> Work instructions
Go through the records and count every line that holds "fantastic". Only the number belongs in the reply.

Records contained in a dataset:
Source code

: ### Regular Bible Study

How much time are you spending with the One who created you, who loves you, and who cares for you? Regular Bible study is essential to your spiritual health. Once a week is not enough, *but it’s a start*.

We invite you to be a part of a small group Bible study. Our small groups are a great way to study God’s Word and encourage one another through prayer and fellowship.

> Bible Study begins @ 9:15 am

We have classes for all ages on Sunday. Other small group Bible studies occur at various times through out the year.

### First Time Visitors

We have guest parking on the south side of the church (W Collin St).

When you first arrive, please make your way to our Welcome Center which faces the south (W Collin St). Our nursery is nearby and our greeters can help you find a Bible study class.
* * *
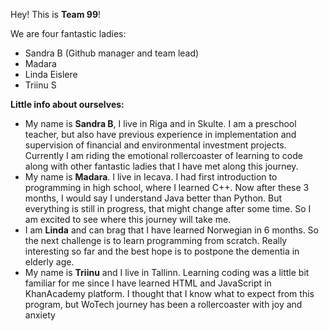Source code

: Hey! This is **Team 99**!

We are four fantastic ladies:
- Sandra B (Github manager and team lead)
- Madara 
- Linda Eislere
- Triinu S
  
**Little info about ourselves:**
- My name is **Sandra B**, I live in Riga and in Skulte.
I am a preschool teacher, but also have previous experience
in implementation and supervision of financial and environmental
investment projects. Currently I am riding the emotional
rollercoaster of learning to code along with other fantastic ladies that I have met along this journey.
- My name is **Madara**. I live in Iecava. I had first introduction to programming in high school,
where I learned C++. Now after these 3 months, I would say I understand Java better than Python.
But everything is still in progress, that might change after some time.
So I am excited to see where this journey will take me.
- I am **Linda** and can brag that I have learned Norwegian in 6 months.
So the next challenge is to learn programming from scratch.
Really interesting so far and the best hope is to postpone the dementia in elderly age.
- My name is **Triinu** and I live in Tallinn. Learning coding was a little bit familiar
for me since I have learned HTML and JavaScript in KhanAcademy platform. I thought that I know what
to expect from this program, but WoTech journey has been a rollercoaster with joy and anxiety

> Response to the task
2